Lendo Mario Quintana, a quem dedicou sua tese de doutorado, e a tantos outros autores, entre notáveis, provincianos e desconhecidos, traz à tona o seu itinerário de leitor. Leitor que lê por dentro, a partir da fina intuição dos processos estéticos, mas também lançando mão da indumentária social e política do seu jornalismo literário e cultural. O leitor, aqui, deixando-se acompanhar pelas figuras do jornalista, do editor e do professor, atenta, cada uma no seu campo de mira particular, ao fluir das continuidades e descontinuidades da vida literária.
Alternando textos mais longos e mais densos com textos mais curtos e mais breves, Sérgio de Castro Pinto como que elabora uma radiografia plural da cena literária paraibana e brasileira, estabelecendo um frutífero diálogo com seus pares, sempre demarcado por critérios de evidente compreensão receptiva.

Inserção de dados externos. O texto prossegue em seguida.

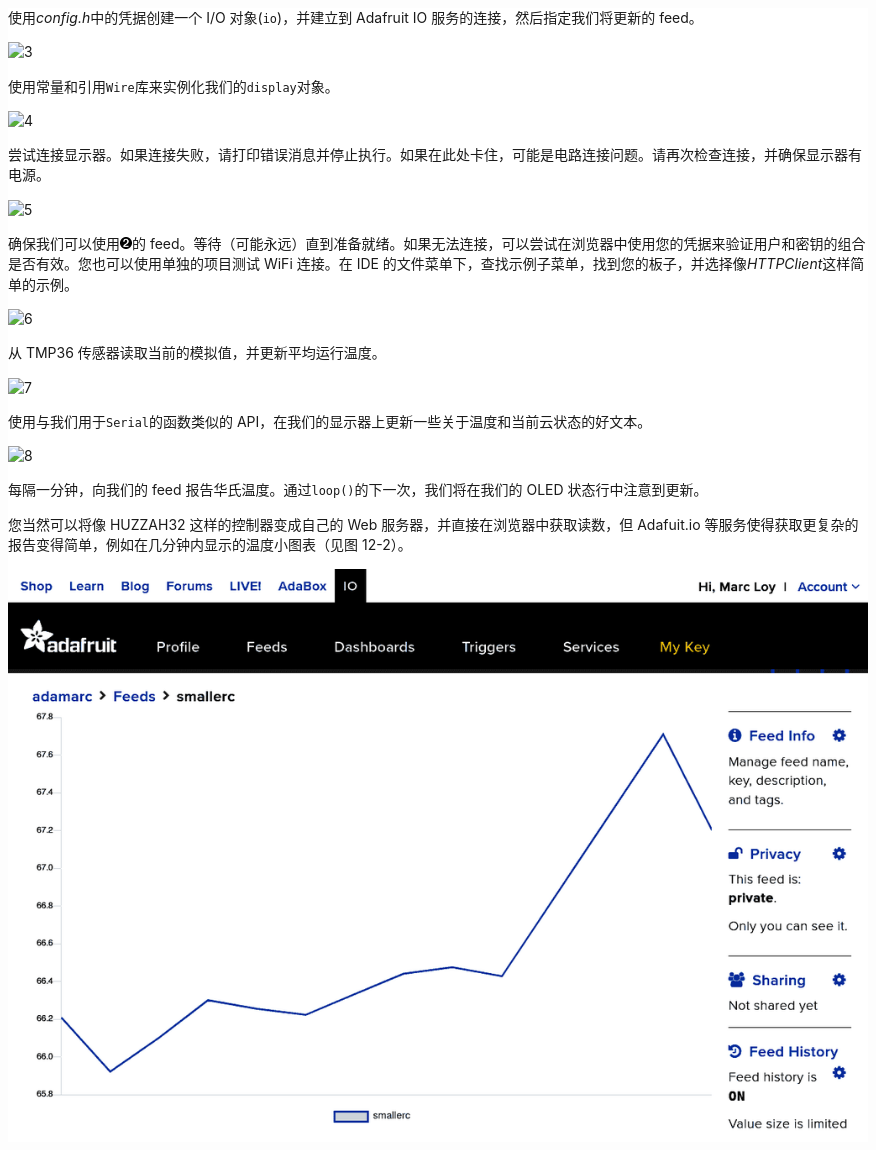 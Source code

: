 使用*config.h*中的凭据创建一个 I/O 对象(`io`)，并建立到 Adafruit IO 服务的连接，然后指定我们将更新的 feed。

![3](img/#co_next_next_steps_CO1-3)

使用常量和引用`Wire`库来实例化我们的`display`对象。

![4](img/#co_next_next_steps_CO1-4)

尝试连接显示器。如果连接失败，请打印错误消息并停止执行。如果在此处卡住，可能是电路连接问题。请再次检查连接，并确保显示器有电源。

![5](img/#co_next_next_steps_CO1-5)

确保我们可以使用![2](img/2.png)的 feed。等待（可能永远）直到准备就绪。如果无法连接，可以尝试在浏览器中使用您的凭据来验证用户和密钥的组合是否有效。您也可以使用单独的项目测试 WiFi 连接。在 IDE 的文件菜单下，查找示例子菜单，找到您的板子，并选择像*HTTPClient*这样简单的示例。

![6](img/#co_next_next_steps_CO1-6)

从 TMP36 传感器读取当前的模拟值，并更新平均运行温度。

![7](img/#co_next_next_steps_CO1-7)

使用与我们用于`Serial`的函数类似的 API，在我们的显示器上更新一些关于温度和当前云状态的好文本。

![8](img/#co_next_next_steps_CO1-8)

每隔一分钟，向我们的 feed 报告华氏温度。通过`loop()`的下一次，我们将在我们的 OLED 状态行中注意到更新。

您当然可以将像 HUZZAH32 这样的控制器变成自己的 Web 服务器，并直接在浏览器中获取读数，但 Adafuit.io 等服务使得获取更复杂的报告变得简单，例如在几分钟内显示的温度小图表（见图 12-2）。

![smac 1202](img/smac_1202.png)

Mesmo nas pequenas dissertações, a exemplo das que contemplam, entre outros, Ana Adelaide, José Leite Guerra, Águia Mendes, W.J.Solha, Expedito Ferraz, Massaud Moisés, Arnaldo Saraiva, João Cabral, Zé Lins e Flávio Tavares, ressalta um traço de técnica ou de estilo, de temática ou de motivação, de cuja serventia o leitor interessado pode tirar proveito no âmbito interpretativo da obra ou do autor de seu gosto ou de sua admiração.
Vejo, assim, este novo livro de ensaios do poeta, do leitor, leitor que escreve, como mais uma tática de expansão de sua escrita que, esclarecendo aspectos curiosos e detalhes determinantes das falas alheias, indiretamente nos leva ao contato com a experiência de sua própria fala e de sua própria poesia.
Pertencente a uma geração já clássica em fase de transição para uma posição canônica, se me valho das categorias de Pedro Lyra, em Sincretismo: a poesia da geração 60, e se me situo no contexto local, o poeta de O Cristal dos verões, com esse O Leitor que escreve, parece organizar seu balancete literário em tempos de plena maturidade. O que me soa bom para seus leitores, para a crítica e para a história literária.